━━━━━ Extracted information ━━━━━
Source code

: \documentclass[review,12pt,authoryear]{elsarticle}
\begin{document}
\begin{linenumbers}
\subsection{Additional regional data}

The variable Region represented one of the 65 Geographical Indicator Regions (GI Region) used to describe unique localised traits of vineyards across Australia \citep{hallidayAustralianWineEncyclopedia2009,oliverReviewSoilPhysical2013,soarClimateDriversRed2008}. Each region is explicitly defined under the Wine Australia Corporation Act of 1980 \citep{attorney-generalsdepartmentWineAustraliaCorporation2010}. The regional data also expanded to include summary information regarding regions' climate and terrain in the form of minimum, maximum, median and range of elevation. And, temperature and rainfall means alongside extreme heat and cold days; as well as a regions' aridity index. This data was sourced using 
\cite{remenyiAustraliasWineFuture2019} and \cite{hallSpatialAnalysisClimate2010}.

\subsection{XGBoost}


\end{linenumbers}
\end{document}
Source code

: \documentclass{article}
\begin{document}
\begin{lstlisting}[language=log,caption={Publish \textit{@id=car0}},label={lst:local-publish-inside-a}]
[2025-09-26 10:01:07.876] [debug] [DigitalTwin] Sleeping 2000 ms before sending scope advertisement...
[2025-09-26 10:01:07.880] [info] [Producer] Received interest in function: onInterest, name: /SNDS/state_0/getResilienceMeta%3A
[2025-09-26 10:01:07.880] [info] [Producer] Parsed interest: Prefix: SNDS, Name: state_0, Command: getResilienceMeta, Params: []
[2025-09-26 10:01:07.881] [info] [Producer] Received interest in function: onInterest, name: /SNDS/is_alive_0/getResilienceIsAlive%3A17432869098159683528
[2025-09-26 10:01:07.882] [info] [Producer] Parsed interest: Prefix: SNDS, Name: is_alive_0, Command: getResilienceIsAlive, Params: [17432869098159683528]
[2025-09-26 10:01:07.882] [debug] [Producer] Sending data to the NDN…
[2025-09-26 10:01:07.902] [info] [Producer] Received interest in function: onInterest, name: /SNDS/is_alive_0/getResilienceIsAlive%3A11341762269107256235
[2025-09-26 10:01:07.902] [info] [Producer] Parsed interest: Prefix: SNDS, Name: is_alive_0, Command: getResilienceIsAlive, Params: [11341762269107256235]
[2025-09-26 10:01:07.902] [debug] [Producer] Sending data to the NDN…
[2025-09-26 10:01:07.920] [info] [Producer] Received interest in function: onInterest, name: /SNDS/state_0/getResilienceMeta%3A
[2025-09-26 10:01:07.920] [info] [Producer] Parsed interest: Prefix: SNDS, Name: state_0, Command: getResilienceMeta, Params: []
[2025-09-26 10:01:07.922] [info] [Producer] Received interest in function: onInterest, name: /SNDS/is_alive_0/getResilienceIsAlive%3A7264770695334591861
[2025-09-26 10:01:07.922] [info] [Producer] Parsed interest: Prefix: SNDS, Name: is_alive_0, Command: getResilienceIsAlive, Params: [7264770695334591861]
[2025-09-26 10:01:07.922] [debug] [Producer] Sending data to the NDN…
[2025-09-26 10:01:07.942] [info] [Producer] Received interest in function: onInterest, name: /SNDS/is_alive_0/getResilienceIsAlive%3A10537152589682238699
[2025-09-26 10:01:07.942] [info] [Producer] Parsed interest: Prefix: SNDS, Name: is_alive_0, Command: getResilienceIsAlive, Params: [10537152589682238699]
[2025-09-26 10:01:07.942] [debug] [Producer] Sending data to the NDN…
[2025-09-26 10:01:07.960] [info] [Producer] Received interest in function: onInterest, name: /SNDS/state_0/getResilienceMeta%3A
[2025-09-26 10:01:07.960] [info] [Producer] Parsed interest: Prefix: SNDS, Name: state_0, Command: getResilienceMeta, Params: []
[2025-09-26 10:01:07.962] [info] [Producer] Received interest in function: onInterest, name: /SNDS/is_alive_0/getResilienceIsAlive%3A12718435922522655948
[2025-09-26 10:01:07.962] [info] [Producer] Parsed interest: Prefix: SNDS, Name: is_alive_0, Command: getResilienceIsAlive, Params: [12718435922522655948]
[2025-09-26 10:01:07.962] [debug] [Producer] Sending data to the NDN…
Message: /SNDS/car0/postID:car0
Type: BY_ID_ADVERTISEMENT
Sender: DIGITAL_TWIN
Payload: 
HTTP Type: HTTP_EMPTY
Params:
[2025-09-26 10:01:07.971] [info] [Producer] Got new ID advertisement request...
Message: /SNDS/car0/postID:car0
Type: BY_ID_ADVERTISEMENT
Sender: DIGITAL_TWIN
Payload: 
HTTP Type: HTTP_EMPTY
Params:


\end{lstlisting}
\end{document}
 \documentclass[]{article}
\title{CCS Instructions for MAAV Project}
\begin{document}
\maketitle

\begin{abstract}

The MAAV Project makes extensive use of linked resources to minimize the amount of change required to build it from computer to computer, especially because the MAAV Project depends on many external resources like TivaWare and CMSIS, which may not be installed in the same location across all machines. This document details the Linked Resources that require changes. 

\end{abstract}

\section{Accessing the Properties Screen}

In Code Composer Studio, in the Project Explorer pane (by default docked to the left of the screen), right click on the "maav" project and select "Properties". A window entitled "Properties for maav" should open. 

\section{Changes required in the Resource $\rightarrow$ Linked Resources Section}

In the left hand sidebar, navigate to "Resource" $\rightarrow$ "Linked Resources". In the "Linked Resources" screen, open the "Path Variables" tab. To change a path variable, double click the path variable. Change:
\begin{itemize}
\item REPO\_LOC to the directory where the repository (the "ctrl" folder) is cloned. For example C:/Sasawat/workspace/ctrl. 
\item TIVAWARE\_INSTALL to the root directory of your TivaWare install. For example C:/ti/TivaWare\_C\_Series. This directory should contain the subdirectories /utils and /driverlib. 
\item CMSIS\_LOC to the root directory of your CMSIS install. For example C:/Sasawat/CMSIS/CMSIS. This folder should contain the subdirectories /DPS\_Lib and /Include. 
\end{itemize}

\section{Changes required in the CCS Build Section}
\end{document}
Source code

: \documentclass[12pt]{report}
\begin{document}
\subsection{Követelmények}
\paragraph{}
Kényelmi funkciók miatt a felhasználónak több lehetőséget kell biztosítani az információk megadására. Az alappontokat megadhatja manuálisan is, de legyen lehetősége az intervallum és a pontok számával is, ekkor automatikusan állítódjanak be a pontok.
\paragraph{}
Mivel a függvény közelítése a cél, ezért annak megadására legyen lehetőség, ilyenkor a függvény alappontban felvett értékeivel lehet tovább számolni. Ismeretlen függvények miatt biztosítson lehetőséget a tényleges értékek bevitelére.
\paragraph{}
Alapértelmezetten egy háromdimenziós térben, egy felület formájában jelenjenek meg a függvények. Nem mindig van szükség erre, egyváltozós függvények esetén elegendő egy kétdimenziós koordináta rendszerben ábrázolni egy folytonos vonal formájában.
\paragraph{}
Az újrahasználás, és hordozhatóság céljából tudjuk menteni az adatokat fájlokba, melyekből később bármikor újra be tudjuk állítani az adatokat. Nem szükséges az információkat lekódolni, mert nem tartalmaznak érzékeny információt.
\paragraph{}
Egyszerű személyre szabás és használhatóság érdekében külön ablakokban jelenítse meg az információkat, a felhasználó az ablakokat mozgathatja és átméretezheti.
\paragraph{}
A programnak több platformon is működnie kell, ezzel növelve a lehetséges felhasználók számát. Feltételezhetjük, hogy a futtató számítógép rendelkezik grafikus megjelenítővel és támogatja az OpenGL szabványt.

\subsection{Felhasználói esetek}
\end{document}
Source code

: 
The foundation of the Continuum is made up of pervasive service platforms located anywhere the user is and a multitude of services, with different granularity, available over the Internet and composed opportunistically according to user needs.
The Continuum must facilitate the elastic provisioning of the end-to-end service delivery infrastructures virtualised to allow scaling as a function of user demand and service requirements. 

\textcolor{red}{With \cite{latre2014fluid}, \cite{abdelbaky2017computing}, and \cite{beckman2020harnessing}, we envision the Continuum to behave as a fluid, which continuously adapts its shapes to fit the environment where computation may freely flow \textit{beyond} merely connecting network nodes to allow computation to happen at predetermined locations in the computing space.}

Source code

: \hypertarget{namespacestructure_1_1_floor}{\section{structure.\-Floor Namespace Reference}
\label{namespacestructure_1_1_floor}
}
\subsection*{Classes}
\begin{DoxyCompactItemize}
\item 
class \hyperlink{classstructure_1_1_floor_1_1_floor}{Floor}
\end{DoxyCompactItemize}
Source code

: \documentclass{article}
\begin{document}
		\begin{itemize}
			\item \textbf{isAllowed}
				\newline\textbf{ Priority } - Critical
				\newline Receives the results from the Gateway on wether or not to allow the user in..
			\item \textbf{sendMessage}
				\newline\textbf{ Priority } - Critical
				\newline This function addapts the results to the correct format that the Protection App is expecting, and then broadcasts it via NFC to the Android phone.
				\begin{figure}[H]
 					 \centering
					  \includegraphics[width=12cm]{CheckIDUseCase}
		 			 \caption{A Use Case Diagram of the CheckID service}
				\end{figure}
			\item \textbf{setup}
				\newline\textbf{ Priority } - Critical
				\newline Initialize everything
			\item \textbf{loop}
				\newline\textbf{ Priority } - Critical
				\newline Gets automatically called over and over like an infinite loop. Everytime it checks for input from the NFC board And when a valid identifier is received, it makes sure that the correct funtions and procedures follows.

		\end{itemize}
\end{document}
━━━━━
| Assignment |
The answer is the lines above between the line holding "[2025-09-26 10:01:07.920] [info] [Producer] Parsed" and the line holding "[2025-09-26 10:01:07.922] [info] [Producer] Received", inclusive, each written out exactly, and no others.

| Problem solution |
[2025-09-26 10:01:07.920] [info] [Producer] Parsed interest: Prefix: SNDS, Name: state_0, Command: getResilienceMeta, Params: []
[2025-09-26 10:01:07.922] [info] [Producer] Received interest in function: onInterest, name: /SNDS/is_alive_0/getResilienceIsAlive%3A7264770695334591861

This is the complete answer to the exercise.